**What to work on:** Starting at the line below holding "The user-supplied function" and stopping at the line holding "I wrote this", print every line exactly, both ends included, and leave the rest out.

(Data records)
•••
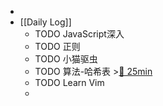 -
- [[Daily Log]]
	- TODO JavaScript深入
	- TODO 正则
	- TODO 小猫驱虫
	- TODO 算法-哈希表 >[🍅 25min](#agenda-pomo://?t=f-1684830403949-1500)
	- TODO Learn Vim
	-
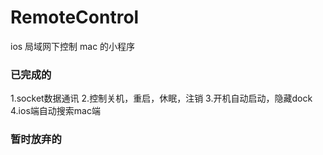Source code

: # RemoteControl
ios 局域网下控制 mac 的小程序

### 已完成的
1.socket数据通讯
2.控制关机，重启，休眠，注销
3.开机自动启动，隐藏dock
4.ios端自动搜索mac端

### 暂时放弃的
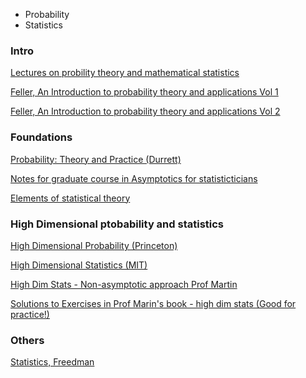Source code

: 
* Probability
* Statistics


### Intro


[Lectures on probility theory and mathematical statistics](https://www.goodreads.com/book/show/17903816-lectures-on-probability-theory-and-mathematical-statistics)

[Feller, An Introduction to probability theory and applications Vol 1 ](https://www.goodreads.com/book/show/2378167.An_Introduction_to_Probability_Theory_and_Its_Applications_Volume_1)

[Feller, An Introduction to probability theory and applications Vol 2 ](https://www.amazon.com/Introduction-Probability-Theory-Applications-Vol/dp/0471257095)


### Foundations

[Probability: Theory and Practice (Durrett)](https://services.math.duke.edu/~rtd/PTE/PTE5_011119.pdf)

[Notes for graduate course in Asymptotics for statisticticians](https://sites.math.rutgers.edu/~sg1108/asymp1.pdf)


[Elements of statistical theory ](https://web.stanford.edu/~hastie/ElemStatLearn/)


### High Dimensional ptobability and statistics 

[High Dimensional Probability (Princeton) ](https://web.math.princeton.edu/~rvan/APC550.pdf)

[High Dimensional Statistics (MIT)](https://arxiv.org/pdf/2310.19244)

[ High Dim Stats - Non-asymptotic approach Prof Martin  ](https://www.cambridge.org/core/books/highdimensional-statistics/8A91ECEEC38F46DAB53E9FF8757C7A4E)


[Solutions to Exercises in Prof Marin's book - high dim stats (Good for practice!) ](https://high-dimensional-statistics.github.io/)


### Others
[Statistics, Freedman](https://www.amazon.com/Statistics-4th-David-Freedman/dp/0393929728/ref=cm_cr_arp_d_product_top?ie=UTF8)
•••
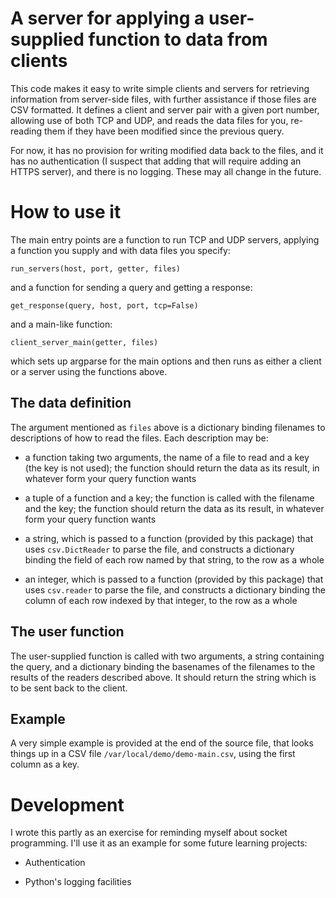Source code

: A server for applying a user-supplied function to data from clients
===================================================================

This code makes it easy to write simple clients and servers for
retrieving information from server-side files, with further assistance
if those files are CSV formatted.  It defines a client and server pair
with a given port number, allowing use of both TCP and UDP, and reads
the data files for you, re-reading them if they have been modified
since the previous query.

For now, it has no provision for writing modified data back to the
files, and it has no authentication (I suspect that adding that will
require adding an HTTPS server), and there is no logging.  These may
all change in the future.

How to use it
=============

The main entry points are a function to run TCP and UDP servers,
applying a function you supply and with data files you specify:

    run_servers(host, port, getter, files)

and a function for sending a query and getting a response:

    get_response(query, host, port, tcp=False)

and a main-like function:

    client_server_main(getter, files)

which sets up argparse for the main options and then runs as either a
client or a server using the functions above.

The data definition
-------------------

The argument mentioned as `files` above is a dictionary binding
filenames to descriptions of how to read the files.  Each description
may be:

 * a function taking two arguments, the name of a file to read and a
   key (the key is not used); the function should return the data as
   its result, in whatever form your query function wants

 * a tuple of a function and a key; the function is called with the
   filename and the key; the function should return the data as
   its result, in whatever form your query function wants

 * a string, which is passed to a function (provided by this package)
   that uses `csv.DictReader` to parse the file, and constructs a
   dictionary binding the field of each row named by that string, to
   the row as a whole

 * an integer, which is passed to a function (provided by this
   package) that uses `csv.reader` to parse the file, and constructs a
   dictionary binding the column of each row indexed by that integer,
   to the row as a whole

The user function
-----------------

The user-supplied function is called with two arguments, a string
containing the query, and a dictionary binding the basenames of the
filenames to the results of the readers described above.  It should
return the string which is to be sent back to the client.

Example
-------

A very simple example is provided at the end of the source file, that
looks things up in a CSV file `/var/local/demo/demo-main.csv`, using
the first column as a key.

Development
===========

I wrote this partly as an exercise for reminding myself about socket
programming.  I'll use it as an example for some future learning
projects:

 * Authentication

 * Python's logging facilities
•••
**Expected output:**
The user-supplied function is called with two arguments, a string
containing the query, and a dictionary binding the basenames of the
filenames to the results of the readers described above.  It should
return the string which is to be sent back to the client.

Example
-------

A very simple example is provided at the end of the source file, that
looks things up in a CSV file `/var/local/demo/demo-main.csv`, using
the first column as a key.

Development
===========

I wrote this partly as an exercise for reminding myself about socket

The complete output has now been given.